I can cite endless examples of politicians, talk show hosts, corporate spokespeople, news anchors, and other positions of power and influence using this phrase. But the trial consultant in me will share first-hand accounts of lawyers and trial witnesses inadvertently hurting their credibility.
In a recent opening statement transcript I read, “You’re also going to hear how each of those engineers is sort of accustomed to carrying around their own safety notebook.”
I heard a nurse on the stand testify that she, “Sort of adjusted the external heart rate monitor on the mother’s abdomen.”
In closing, a lawyer summarized the expert’s damages testimony by explaining to the jury, “You heard Dr. Baker explain how he sort of used a formula to calculate the expected damages.”

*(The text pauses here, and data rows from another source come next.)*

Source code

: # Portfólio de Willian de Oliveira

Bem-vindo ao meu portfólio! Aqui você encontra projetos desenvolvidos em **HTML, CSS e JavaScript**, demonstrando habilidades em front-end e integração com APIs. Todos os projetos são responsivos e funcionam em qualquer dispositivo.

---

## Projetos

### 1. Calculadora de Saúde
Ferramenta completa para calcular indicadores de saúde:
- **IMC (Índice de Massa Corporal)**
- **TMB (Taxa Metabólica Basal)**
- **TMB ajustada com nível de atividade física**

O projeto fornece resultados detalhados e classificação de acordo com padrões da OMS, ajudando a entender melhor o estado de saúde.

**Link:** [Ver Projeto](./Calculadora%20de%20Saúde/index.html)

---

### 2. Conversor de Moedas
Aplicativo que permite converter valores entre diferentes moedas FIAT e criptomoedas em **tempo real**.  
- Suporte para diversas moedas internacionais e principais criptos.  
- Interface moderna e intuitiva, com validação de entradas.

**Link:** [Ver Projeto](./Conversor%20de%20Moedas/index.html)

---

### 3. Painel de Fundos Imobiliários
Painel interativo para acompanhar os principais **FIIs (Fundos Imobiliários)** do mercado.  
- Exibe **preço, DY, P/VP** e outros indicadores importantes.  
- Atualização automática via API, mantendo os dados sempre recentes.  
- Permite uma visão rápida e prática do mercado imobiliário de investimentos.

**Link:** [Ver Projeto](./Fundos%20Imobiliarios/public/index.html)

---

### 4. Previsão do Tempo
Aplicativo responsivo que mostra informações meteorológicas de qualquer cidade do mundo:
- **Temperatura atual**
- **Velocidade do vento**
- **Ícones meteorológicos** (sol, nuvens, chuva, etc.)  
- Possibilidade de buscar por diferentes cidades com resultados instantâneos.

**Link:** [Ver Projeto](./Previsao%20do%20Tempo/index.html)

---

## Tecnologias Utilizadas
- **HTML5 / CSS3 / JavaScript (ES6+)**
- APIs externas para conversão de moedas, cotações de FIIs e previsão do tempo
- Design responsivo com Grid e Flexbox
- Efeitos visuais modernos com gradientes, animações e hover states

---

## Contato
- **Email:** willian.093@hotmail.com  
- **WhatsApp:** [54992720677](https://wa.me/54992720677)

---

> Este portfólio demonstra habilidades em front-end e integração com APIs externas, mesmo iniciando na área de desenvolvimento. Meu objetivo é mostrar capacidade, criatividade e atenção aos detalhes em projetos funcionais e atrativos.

The trouble is that in each of these examples, the jury could be left with an impression of suboptimal performance. Potential inferences are: The engineers were not really following safety protocols; they were only “sort of” accustomed to carrying around notebooks. The nurse must not know what she is doing if she only “sort of” adjusted the monitor. And the expert winged his calculation by “sort of” using a formula.
Replace the filler in each of those sentences and you just have an annoying utterance at best or lower credibility ratings at worst. But filling space with “sort of” adds a layer of impairment to your message.

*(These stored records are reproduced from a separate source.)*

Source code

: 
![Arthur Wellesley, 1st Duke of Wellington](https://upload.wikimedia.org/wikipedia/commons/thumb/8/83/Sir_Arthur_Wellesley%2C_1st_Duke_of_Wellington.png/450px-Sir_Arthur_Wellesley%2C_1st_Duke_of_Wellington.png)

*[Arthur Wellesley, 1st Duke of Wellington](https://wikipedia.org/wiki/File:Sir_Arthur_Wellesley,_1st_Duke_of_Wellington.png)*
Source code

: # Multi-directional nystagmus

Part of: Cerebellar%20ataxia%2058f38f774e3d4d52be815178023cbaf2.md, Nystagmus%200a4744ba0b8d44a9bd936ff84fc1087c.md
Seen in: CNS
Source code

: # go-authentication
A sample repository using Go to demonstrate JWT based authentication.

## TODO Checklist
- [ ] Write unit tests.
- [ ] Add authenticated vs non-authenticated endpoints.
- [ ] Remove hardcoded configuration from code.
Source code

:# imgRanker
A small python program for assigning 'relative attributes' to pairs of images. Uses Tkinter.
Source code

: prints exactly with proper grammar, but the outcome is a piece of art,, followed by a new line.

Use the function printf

As is true with any vocal disfluency, awareness is the first step. Listen to yourself speak. Ask your friends and family to tell you if you have fallen prey to the latest speech trend. Once you become aware, you can begin to make a change in your daily conversations. If you are going to court – practice, practice, practice. Vocal fillers threaten to damage your credibility, but using “sort of” threatens the value of your words. Practice causes you to intentionally choose words so you don’t fill space searching for the right words on the fly, and gives you confidence so you don’t fill nervous pauses with extra words.
Thank you for reading, and I really do want you to stop.